Items from a dataset
>>>>>
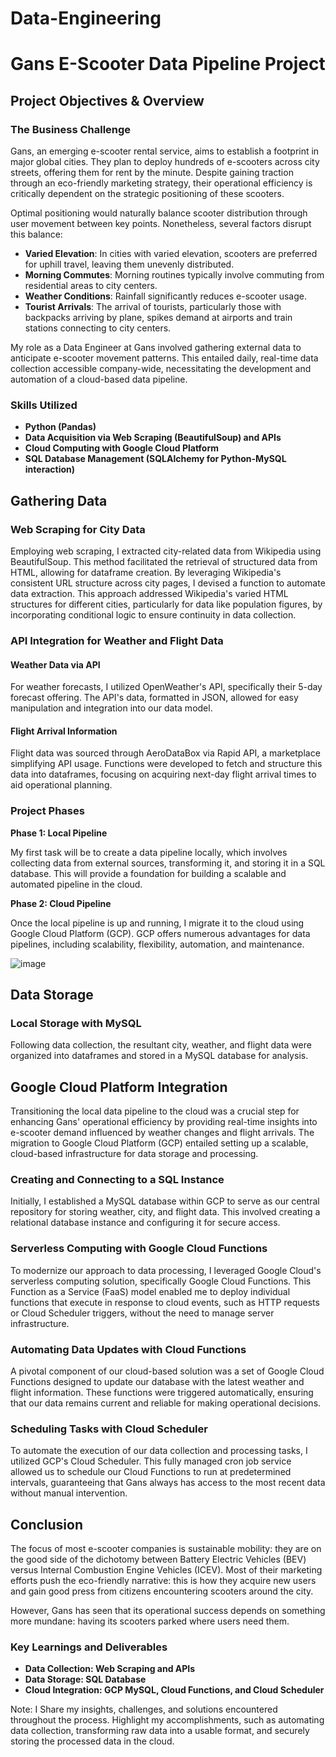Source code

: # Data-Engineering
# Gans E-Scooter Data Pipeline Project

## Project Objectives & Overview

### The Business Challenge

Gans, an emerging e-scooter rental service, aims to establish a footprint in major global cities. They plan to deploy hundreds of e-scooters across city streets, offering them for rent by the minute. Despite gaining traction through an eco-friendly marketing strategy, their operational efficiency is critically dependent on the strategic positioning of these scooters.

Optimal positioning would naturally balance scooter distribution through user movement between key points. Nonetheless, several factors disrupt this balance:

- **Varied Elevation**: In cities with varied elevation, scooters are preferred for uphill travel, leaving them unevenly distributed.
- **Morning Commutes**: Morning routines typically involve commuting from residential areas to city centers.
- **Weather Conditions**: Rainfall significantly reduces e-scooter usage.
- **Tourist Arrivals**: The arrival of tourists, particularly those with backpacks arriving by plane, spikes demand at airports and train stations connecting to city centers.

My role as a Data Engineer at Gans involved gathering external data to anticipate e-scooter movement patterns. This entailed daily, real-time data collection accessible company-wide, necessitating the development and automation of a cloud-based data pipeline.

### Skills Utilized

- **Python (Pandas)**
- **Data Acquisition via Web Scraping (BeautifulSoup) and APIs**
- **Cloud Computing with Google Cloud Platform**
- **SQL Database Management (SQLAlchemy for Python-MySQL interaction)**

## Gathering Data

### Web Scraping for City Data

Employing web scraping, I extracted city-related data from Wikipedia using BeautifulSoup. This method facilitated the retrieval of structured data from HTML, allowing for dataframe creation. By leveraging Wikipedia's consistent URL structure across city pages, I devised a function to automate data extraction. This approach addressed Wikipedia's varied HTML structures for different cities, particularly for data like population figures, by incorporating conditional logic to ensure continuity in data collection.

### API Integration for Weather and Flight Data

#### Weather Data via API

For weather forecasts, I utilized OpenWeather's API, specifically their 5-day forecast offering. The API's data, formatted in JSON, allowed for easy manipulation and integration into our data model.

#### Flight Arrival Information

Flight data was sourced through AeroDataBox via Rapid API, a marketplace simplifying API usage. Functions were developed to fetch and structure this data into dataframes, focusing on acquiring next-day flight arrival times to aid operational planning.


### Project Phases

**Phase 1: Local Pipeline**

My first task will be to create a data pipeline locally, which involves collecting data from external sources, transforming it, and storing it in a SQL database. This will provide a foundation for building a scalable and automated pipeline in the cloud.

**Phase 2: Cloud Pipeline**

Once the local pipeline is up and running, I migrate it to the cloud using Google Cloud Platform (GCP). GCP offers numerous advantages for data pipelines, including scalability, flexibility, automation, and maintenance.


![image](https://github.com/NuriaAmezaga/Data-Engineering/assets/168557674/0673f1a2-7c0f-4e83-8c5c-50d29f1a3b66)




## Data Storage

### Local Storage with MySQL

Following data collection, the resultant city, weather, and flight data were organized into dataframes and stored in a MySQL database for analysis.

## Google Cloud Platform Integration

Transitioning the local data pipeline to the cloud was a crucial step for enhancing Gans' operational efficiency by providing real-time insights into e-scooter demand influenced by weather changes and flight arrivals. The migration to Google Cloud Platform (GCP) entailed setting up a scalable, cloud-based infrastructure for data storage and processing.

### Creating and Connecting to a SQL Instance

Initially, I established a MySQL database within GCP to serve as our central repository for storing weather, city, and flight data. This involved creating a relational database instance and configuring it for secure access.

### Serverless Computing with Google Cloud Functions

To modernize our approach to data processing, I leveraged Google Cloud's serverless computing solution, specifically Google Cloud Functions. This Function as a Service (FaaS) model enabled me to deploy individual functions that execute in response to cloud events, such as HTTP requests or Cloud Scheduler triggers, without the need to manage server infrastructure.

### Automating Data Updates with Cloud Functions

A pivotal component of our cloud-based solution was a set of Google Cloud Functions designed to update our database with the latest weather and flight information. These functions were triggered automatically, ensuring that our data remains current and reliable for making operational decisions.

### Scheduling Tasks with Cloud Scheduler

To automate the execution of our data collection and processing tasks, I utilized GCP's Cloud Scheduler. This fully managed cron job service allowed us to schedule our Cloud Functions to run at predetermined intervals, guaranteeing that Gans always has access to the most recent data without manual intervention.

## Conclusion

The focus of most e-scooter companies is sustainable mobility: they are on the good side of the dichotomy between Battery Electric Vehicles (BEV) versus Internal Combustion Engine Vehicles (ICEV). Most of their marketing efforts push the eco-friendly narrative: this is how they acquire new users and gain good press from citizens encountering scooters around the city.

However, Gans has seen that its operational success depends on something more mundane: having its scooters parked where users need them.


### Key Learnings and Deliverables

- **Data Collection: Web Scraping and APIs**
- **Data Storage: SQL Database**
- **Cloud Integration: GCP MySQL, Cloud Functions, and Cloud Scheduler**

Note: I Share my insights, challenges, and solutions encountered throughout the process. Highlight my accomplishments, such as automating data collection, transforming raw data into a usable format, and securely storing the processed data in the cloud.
<<<<<
Description of the task:
When you copy the entries above, keep every word exactly and omit the images.

Solution below:
Source code

: # Data-Engineering
# Gans E-Scooter Data Pipeline Project

## Project Objectives & Overview

### The Business Challenge

Gans, an emerging e-scooter rental service, aims to establish a footprint in major global cities. They plan to deploy hundreds of e-scooters across city streets, offering them for rent by the minute. Despite gaining traction through an eco-friendly marketing strategy, their operational efficiency is critically dependent on the strategic positioning of these scooters.

Optimal positioning would naturally balance scooter distribution through user movement between key points. Nonetheless, several factors disrupt this balance:

- **Varied Elevation**: In cities with varied elevation, scooters are preferred for uphill travel, leaving them unevenly distributed.
- **Morning Commutes**: Morning routines typically involve commuting from residential areas to city centers.
- **Weather Conditions**: Rainfall significantly reduces e-scooter usage.
- **Tourist Arrivals**: The arrival of tourists, particularly those with backpacks arriving by plane, spikes demand at airports and train stations connecting to city centers.

My role as a Data Engineer at Gans involved gathering external data to anticipate e-scooter movement patterns. This entailed daily, real-time data collection accessible company-wide, necessitating the development and automation of a cloud-based data pipeline.

### Skills Utilized

- **Python (Pandas)**
- **Data Acquisition via Web Scraping (BeautifulSoup) and APIs**
- **Cloud Computing with Google Cloud Platform**
- **SQL Database Management (SQLAlchemy for Python-MySQL interaction)**

## Gathering Data

### Web Scraping for City Data

Employing web scraping, I extracted city-related data from Wikipedia using BeautifulSoup. This method facilitated the retrieval of structured data from HTML, allowing for dataframe creation. By leveraging Wikipedia's consistent URL structure across city pages, I devised a function to automate data extraction. This approach addressed Wikipedia's varied HTML structures for different cities, particularly for data like population figures, by incorporating conditional logic to ensure continuity in data collection.

### API Integration for Weather and Flight Data

#### Weather Data via API

For weather forecasts, I utilized OpenWeather's API, specifically their 5-day forecast offering. The API's data, formatted in JSON, allowed for easy manipulation and integration into our data model.

#### Flight Arrival Information

Flight data was sourced through AeroDataBox via Rapid API, a marketplace simplifying API usage. Functions were developed to fetch and structure this data into dataframes, focusing on acquiring next-day flight arrival times to aid operational planning.


### Project Phases

**Phase 1: Local Pipeline**

My first task will be to create a data pipeline locally, which involves collecting data from external sources, transforming it, and storing it in a SQL database. This will provide a foundation for building a scalable and automated pipeline in the cloud.

**Phase 2: Cloud Pipeline**

Once the local pipeline is up and running, I migrate it to the cloud using Google Cloud Platform (GCP). GCP offers numerous advantages for data pipelines, including scalability, flexibility, automation, and maintenance.


![image](https://github.com/NuriaAmezaga/Data-Engineering/assets/168557674/0673f1a2-7c0f-4e83-8c5c-50d29f1a3b66)




## Data Storage

### Local Storage with MySQL

Following data collection, the resultant city, weather, and flight data were organized into dataframes and stored in a MySQL database for analysis.

## Google Cloud Platform Integration

Transitioning the local data pipeline to the cloud was a crucial step for enhancing Gans' operational efficiency by providing real-time insights into e-scooter demand influenced by weather changes and flight arrivals. The migration to Google Cloud Platform (GCP) entailed setting up a scalable, cloud-based infrastructure for data storage and processing.

### Creating and Connecting to a SQL Instance

Initially, I established a MySQL database within GCP to serve as our central repository for storing weather, city, and flight data. This involved creating a relational database instance and configuring it for secure access.

### Serverless Computing with Google Cloud Functions

To modernize our approach to data processing, I leveraged Google Cloud's serverless computing solution, specifically Google Cloud Functions. This Function as a Service (FaaS) model enabled me to deploy individual functions that execute in response to cloud events, such as HTTP requests or Cloud Scheduler triggers, without the need to manage server infrastructure.

### Automating Data Updates with Cloud Functions

A pivotal component of our cloud-based solution was a set of Google Cloud Functions designed to update our database with the latest weather and flight information. These functions were triggered automatically, ensuring that our data remains current and reliable for making operational decisions.

### Scheduling Tasks with Cloud Scheduler

To automate the execution of our data collection and processing tasks, I utilized GCP's Cloud Scheduler. This fully managed cron job service allowed us to schedule our Cloud Functions to run at predetermined intervals, guaranteeing that Gans always has access to the most recent data without manual intervention.

## Conclusion

The focus of most e-scooter companies is sustainable mobility: they are on the good side of the dichotomy between Battery Electric Vehicles (BEV) versus Internal Combustion Engine Vehicles (ICEV). Most of their marketing efforts push the eco-friendly narrative: this is how they acquire new users and gain good press from citizens encountering scooters around the city.

However, Gans has seen that its operational success depends on something more mundane: having its scooters parked where users need them.


### Key Learnings and Deliverables

- **Data Collection: Web Scraping and APIs**
- **Data Storage: SQL Database**
- **Cloud Integration: GCP MySQL, Cloud Functions, and Cloud Scheduler**

Note: I Share my insights, challenges, and solutions encountered throughout the process. Highlight my accomplishments, such as automating data collection, transforming raw data into a usable format, and securely storing the processed data in the cloud.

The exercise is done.